Rational design and validation of synergistic midostaurin drug combination. A, Condensed schematic of midostaurin's effector signaling network. Direct midostaurin targets are depicted in blue, MS-detected phosphosites in purple. Gray nodes complement the signaling network and were not detected via MS, dark gray phosphosites were validated by immunoblotting. B, Western blot analysis of downstream signaling nodes of critical midostaurin targets. A427 cells were treated for 3 h with 0.5 and 1 μm of alisertib (AURKAi), BX795 (TBK1i), GSK2334470 (PDPK1i) or midostaurin. Representative images of three biological replicates are shown. C/E, Viability of A427 (C) and A549 (E) cells upon midostaurin and the PLK1i BI2536 (C: 15 nm; E: 20 nm) treatment determined by CellTiterGlo. Data is representative of three biological replicates (mean ± S.D.). CI values were calculated using CompuSyn. D/F, Colony formation assay of A427 (D) and A549 (F) cells after 9 days of treatment with midostaurin and BI2536 at indicated concentrations. Data is representative of three biological replicates. Mido, midostaurin; BI, BI2536; DMSO: vehicle control.
DISCUSSION
Despite tremendous advances in genomics and the associated success of precision medicine, the majority of cancers, including many NSCLC tumors, currently does not display actionable mutations thus illustrating the urgent need for new anticancer targets (3).
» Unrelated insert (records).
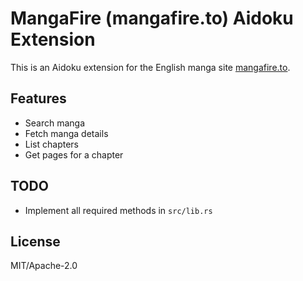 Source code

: # MangaFire (mangafire.to) Aidoku Extension

This is an Aidoku extension for the English manga site [mangafire.to](https://mangafire.to).

## Features
- Search manga
- Fetch manga details
- List chapters
- Get pages for a chapter

## TODO
- Implement all required methods in `src/lib.rs`

## License
MIT/Apache-2.0
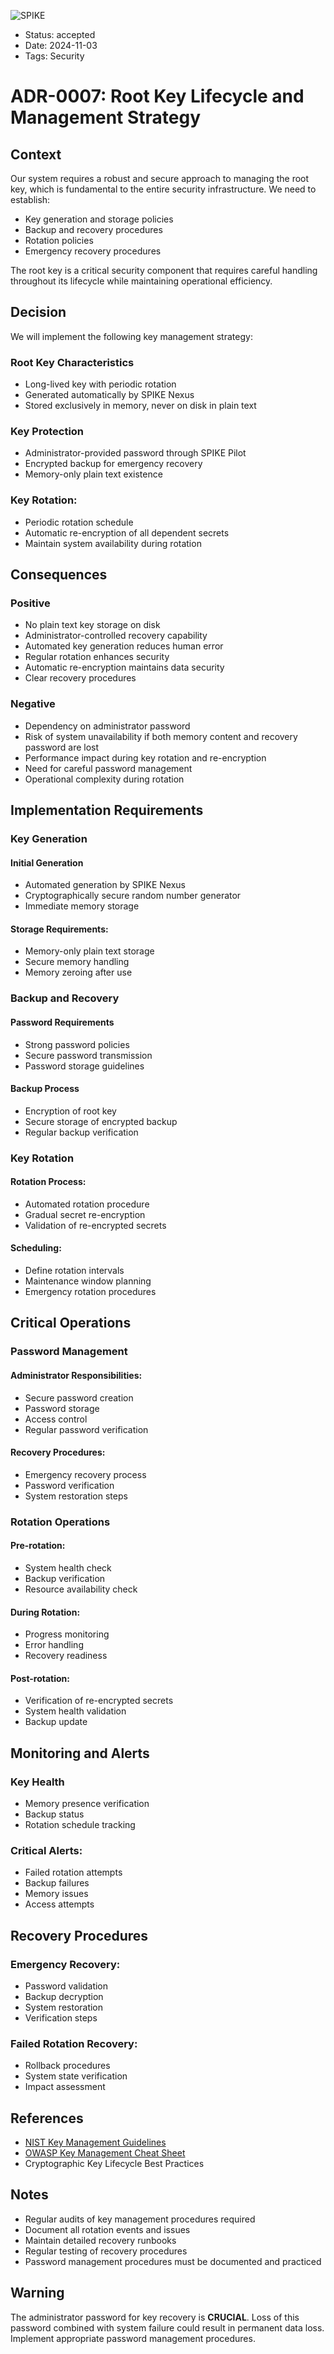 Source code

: ![SPIKE](../assets/spike-banner.png)

- Status: accepted
- Date: 2024-11-03
- Tags: Security

# ADR-0007: Root Key Lifecycle and Management Strategy

## Context

Our system requires a robust and secure approach to managing the root key, 
which is fundamental to the entire security infrastructure. We need to establish:
- Key generation and storage policies
- Backup and recovery procedures
- Rotation policies
- Emergency recovery procedures

The root key is a critical security component that requires careful handling 
throughout its lifecycle while maintaining operational efficiency.

## Decision

We will implement the following key management strategy:

### Root Key Characteristics
- Long-lived key with periodic rotation
- Generated automatically by SPIKE Nexus
- Stored exclusively in memory, never on disk in plain text

### Key Protection
- Administrator-provided password through SPIKE Pilot
- Encrypted backup for emergency recovery
- Memory-only plain text existence

### Key Rotation:
- Periodic rotation schedule
- Automatic re-encryption of all dependent secrets
- Maintain system availability during rotation

## Consequences

### Positive
- No plain text key storage on disk
- Administrator-controlled recovery capability
- Automated key generation reduces human error
- Regular rotation enhances security
- Automatic re-encryption maintains data security
- Clear recovery procedures

### Negative
- Dependency on administrator password
- Risk of system unavailability if both memory content and recovery password are lost
- Performance impact during key rotation and re-encryption
- Need for careful password management
- Operational complexity during rotation

## Implementation Requirements

### Key Generation

#### Initial Generation
- Automated generation by SPIKE Nexus
- Cryptographically secure random number generator
- Immediate memory storage

#### Storage Requirements:
- Memory-only plain text storage
- Secure memory handling
- Memory zeroing after use

### Backup and Recovery

#### Password Requirements
- Strong password policies
- Secure password transmission
- Password storage guidelines

#### Backup Process
- Encryption of root key
- Secure storage of encrypted backup
- Regular backup verification

### Key Rotation

#### Rotation Process:
- Automated rotation procedure
- Gradual secret re-encryption
- Validation of re-encrypted secrets

#### Scheduling:
- Define rotation intervals
- Maintenance window planning
- Emergency rotation procedures

## Critical Operations

### Password Management

#### Administrator Responsibilities:
- Secure password creation
- Password storage
- Access control
- Regular password verification

#### Recovery Procedures:
- Emergency recovery process
- Password verification
- System restoration steps

### Rotation Operations

#### Pre-rotation:
- System health check
- Backup verification
- Resource availability check

#### During Rotation:
- Progress monitoring
- Error handling
- Recovery readiness

#### Post-rotation:
- Verification of re-encrypted secrets
- System health validation
- Backup update

## Monitoring and Alerts

### Key Health
- Memory presence verification
- Backup status
- Rotation schedule tracking

### Critical Alerts:
- Failed rotation attempts
- Backup failures
- Memory issues
- Access attempts

## Recovery Procedures

### Emergency Recovery:
- Password validation
- Backup decryption
- System restoration
- Verification steps

### Failed Rotation Recovery:
- Rollback procedures
- System state verification
- Impact assessment

## References
- [NIST Key Management Guidelines](https://csrc.nist.gov/projects/key-management/key-management-guidelines)
- [OWASP Key Management Cheat Sheet](https://cheatsheetseries.owasp.org/cheatsheets/Cryptographic_Storage_Cheat_Sheet.html)
- Cryptographic Key Lifecycle Best Practices

## Notes
- Regular audits of key management procedures required
- Document all rotation events and issues
- Maintain detailed recovery runbooks
- Regular testing of recovery procedures
- Password management procedures must be documented and practiced

## Warning

The administrator password for key recovery is **CRUCIAL**. Loss of this password 
combined with system failure could result in permanent data loss. Implement 
appropriate password management procedures.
Guided by the unexplained cellular activity of the FDA-approved multikinase inhibitor midostaurin in NSCLC cells, we applied an integrated functional proteomics approach, comprised of chemical proteomics as well as global and tyrosine phosphoproteomics. This strategy led to the identification of new actionable targets for lung cancer through elucidation of midostaurin's network-wide signaling effects and complex MoA. Importantly, by comparison with other potent and selective inhibitors, midostaurin's activity in these cells was independent of its canonical targets PKC and FLT3. Moreover, we found that midostaurin's MoA depends on the concurrent inhibition of at least three different non-canonical targets. This observation not only constitutes a rare and intriguing case of polypharmacology (9), but also powerfully demonstrates the need for applying an unbiased, multi-layered proteomics approach and network-based analysis to capture the complexity of the underlying mechanisms. This strategy was particularly important as the relevant midostaurin targets in these cells were not mutated and therefore “hidden” from most genomics approaches, and as their contribution was rather based on their widespread impact in the signaling network (4). Our findings furthermore illustrate the power of combining these orthogonal proteomics technologies as neither chemical proteomics nor phosphoproteomics analysis in isolation would have easily nominated this broad spectrum of functionally relevant targets and pathways.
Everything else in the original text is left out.